Re: [PATCH] Logical decoding timeline following take II

From: Andres Freund <andres(at)anarazel(dot)de>
To: Petr Jelinek <petr(at)2ndquadrant(dot)com>
Cc: Craig Ringer <craig(at)2ndquadrant(dot)com>, PostgreSQL Hackers <pgsql-hackers(at)postgresql(dot)org>
Subject: Re: [PATCH] Logical decoding timeline following take II
Date: 2016-11-12 15:07:57
Message-ID: 20161112150757.qgy5cw4e7buxm2my@alap3.anarazel.de
Views: Raw Message | Whole Thread | Download mbox | Resend email
Thread:
Lists: pgsql-hackers

On 2016-10-24 17:49:13 +0200, Petr Jelinek wrote:
> + * Determine which timeline to read an xlog page from and set the
> + * XLogReaderState's state->currTLI to that timeline ID.

"XLogReaderState's state->currTLI" - the state's a bit redundant.

> + * The caller must also make sure it doesn't read past the current redo pointer
> + * so it doesn't fail to notice that the current timeline became historical.
> + */

Not sure what that means? The redo pointer usually menas the "logical
start" of the last checkpoint, but I don't see how thta could be meant
here?

> +static void
> +XLogReadDetermineTimeline(XLogReaderState *state, XLogRecPtr wantPage, uint32 wantLength)
> +{
> + const XLogRecPtr lastReadPage = state->readSegNo * XLogSegSize + state->readOff;
> +
> + elog(DEBUG4, "Determining timeline for read at %X/%X+%X",
> + (uint32)(wantPage>>32), (uint32)wantPage, wantLength);

Doing this on every single read from a page seems quite verbose.
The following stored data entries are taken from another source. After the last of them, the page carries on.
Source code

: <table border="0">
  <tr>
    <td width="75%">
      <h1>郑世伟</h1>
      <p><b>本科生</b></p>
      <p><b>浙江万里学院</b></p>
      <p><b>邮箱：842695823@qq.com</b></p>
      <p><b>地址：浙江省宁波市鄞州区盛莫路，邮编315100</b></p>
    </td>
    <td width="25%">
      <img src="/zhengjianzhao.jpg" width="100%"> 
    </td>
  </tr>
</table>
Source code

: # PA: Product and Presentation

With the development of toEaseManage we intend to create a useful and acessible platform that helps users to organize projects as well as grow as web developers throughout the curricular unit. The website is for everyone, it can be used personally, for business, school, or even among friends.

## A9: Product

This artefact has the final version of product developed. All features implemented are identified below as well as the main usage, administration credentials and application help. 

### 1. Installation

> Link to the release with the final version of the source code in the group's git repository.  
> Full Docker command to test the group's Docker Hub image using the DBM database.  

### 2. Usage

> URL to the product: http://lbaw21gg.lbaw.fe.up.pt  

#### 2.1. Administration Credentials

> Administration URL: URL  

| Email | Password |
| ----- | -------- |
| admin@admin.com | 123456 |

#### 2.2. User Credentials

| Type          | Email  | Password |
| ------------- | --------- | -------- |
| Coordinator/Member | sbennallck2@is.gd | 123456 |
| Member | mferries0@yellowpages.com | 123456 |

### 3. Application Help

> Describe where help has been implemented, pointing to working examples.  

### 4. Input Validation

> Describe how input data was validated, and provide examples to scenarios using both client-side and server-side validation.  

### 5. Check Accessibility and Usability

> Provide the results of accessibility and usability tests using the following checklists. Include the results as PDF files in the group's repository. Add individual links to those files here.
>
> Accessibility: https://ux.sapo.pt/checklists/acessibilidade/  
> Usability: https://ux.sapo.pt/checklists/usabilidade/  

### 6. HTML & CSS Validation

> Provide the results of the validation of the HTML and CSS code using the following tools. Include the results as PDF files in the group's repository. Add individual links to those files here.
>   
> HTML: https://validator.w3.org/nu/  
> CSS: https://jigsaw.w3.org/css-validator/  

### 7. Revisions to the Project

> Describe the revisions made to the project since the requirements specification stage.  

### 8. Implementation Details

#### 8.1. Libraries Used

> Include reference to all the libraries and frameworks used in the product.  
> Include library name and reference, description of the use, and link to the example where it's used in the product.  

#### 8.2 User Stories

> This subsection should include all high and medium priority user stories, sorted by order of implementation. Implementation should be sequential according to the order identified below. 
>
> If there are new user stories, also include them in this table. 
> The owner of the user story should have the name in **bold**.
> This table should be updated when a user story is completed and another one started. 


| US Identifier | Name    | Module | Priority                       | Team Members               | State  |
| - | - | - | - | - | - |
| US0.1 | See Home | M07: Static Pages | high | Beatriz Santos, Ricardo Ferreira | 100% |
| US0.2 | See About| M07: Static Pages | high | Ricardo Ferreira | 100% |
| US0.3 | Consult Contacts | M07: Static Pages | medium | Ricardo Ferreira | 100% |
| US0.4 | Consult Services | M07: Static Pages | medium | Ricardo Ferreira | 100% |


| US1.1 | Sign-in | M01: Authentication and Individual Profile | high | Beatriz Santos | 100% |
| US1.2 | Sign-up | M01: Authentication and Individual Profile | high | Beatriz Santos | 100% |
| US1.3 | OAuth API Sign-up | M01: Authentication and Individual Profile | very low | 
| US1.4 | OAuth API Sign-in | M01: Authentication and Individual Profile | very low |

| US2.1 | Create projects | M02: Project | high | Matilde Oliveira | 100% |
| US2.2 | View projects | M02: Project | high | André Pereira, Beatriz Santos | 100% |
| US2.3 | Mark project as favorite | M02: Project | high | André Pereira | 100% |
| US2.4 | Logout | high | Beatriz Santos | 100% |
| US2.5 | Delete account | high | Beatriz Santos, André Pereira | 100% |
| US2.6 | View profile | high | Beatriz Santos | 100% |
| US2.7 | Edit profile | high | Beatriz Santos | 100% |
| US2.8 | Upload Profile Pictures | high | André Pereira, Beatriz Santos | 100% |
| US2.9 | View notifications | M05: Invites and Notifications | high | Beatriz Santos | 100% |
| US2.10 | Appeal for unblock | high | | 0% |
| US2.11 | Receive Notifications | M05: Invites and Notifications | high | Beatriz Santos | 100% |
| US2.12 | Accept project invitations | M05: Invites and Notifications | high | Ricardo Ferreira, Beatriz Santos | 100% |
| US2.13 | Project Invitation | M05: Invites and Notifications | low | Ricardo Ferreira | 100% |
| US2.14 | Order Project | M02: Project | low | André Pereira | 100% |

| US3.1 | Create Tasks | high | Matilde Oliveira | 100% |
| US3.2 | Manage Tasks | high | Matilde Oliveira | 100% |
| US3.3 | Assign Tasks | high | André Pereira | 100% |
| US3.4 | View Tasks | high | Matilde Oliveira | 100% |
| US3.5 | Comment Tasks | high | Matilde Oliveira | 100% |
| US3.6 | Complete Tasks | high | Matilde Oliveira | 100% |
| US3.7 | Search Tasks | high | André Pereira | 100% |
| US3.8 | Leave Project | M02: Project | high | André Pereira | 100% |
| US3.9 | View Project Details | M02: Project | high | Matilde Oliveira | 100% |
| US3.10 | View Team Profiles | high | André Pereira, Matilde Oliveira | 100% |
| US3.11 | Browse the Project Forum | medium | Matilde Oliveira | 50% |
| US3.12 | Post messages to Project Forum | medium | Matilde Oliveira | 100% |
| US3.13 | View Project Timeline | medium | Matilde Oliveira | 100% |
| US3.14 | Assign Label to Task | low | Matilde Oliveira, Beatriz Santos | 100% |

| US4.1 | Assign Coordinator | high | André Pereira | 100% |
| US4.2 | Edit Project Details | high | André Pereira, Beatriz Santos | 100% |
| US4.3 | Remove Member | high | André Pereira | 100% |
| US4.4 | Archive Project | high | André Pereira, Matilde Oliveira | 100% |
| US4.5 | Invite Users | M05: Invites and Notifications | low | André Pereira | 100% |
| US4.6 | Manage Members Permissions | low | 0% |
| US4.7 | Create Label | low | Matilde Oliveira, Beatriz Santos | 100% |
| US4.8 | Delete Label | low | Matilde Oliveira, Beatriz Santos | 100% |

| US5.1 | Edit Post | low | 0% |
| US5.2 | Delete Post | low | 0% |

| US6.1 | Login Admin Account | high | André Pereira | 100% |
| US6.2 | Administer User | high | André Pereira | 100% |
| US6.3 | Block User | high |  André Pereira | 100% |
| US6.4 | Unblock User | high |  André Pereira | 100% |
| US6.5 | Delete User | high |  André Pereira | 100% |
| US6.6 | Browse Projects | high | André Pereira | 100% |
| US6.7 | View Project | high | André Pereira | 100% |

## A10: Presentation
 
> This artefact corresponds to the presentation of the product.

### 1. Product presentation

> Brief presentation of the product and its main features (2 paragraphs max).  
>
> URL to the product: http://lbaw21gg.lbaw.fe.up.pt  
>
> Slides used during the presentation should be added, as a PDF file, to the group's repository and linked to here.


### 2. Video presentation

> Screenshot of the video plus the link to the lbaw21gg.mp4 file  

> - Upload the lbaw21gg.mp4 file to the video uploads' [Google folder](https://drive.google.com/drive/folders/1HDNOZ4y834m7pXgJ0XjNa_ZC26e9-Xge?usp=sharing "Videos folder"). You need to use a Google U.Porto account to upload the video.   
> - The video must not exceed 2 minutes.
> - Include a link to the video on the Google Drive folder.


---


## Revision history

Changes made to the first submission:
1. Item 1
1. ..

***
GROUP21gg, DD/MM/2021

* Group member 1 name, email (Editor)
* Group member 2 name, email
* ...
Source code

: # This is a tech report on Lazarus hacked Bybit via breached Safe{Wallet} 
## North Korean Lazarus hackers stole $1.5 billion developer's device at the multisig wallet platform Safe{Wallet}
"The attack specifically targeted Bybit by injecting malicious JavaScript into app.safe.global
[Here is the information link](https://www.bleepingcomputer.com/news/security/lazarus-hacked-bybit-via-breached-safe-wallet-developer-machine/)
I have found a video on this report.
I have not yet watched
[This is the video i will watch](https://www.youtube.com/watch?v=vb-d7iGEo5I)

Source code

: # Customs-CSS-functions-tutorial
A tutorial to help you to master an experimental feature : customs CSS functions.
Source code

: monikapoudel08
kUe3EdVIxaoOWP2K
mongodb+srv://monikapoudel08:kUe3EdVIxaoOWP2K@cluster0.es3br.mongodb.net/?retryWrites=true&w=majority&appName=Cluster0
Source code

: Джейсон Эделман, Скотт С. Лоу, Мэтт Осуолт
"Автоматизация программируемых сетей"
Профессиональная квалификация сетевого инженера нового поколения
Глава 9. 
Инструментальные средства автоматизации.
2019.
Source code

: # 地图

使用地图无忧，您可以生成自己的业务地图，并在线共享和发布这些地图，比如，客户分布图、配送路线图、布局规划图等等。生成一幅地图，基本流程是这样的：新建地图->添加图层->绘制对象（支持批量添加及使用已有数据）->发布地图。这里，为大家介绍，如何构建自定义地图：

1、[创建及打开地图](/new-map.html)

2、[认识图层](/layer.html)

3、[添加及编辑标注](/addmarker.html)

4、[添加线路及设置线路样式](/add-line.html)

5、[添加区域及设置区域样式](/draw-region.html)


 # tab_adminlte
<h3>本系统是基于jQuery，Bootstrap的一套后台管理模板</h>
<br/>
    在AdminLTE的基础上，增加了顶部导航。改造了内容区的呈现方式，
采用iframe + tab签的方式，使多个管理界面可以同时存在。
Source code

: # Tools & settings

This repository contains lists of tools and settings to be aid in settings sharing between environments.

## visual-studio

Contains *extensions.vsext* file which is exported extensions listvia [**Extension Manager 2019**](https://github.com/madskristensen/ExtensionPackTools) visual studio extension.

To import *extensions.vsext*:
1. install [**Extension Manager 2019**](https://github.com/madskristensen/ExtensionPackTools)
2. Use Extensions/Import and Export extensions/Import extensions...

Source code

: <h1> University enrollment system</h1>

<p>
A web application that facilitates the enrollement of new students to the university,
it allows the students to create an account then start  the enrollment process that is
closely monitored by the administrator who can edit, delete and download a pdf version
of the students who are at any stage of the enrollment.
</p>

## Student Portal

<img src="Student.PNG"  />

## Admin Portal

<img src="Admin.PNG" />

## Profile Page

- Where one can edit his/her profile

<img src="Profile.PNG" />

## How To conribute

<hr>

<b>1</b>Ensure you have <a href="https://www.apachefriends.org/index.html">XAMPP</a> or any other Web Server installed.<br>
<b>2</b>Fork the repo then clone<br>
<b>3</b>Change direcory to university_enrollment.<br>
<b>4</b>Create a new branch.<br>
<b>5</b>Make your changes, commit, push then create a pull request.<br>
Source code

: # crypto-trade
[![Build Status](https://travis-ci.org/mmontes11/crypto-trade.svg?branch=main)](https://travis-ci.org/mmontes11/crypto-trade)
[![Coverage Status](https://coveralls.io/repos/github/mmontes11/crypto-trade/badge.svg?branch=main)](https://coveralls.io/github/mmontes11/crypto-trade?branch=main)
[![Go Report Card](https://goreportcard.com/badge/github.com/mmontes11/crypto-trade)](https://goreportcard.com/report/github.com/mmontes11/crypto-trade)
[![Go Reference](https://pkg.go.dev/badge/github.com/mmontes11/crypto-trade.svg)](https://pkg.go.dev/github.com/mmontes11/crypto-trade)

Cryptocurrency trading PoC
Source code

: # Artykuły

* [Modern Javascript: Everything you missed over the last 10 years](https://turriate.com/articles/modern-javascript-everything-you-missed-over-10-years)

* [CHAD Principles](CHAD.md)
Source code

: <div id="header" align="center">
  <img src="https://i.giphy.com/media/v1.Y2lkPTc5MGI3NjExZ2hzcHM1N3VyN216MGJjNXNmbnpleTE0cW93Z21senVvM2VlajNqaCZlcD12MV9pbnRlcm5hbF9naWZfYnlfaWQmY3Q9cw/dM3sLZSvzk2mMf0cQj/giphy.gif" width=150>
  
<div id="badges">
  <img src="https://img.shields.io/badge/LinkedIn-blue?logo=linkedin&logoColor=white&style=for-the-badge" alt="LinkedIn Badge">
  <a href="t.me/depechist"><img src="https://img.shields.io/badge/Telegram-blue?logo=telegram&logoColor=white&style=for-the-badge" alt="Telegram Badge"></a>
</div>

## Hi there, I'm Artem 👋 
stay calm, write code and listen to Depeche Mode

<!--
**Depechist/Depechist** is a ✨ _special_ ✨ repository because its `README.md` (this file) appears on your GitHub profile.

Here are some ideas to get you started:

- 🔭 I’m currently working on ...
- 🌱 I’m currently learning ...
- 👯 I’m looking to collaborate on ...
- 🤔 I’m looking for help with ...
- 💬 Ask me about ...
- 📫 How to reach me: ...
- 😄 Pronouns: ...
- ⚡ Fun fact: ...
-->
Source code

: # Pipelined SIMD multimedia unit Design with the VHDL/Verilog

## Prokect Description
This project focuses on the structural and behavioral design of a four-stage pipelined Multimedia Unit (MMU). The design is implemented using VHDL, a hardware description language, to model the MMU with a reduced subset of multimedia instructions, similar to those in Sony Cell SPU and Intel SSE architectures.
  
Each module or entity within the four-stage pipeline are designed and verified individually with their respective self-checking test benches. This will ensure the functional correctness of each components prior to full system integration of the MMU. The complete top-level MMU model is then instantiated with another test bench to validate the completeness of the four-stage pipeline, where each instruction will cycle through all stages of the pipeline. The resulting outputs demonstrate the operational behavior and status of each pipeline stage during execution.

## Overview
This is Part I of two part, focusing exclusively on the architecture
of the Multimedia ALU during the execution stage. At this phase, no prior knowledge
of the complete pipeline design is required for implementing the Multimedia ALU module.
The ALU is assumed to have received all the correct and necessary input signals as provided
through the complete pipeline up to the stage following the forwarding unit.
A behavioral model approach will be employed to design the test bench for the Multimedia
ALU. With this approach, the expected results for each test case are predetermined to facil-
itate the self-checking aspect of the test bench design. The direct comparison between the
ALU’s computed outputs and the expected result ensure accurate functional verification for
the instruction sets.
It's
also (like most or all the following debug elogs) violating the casing
prescribed by the message style guidelines.

> + /*
> + * If the desired page is currently read in and valid, we have nothing to do.
> + *
> + * The caller should've ensured that it didn't previously advance readOff
> + * past the valid limit of this timeline, so it doesn't matter if the current
> + * TLI has since become historical.
> + */
> + if (lastReadPage == wantPage &&
> + state->readLen != 0 &&
> + lastReadPage + state->readLen >= wantPage + Min(wantLength,XLOG_BLCKSZ-1))
> + {
> + elog(DEBUG4, "Wanted data already valid"); //XXX
> + return;
> + }

With that kind of comment/XXX present, this surely can't be ready for
committer?

> + /*
> + * If we're reading from the current timeline, it hasn't become historical
> + * and the page we're reading is after the last page read, we can again
> + * just carry on. (Seeking backwards requires a check to make sure the older
> + * page isn't on a prior timeline).
> + */

How can ThisTimeLineID become historical?

> + if (state->currTLI == ThisTimeLineID && wantPage >= lastReadPage)
> + {
> + Assert(state->currTLIValidUntil == InvalidXLogRecPtr);
> + elog(DEBUG4, "On current timeline");
> + return;
> + }

Also, is it actually ok to rely on ThisTimeLineID here? That's IIRC not
maintained outside of the startup process, until recovery ended (cf it
being set in InitXLOGAccess() called via RecoveryInProgress()).

> /*
> - * TODO: we're going to have to do something more intelligent about
> - * timelines on standbys. Use readTimeLineHistory() and
> - * tliOfPointInHistory() to get the proper LSN? For now we'll catch
> - * that case earlier, but the code and TODO is left in here for when
> - * that changes.
> + * Check which timeline to get the record from.
> + *
> + * We have to do it each time through the loop because if we're in
> + * recovery as a cascading standby, the current timeline might've
> + * become historical.
> */

I guess you mean cascading as "replicating logically from a physical
standby"? I don't think it's good to use cascading here, because that's
usually thought to mean doing physical SR from a standby...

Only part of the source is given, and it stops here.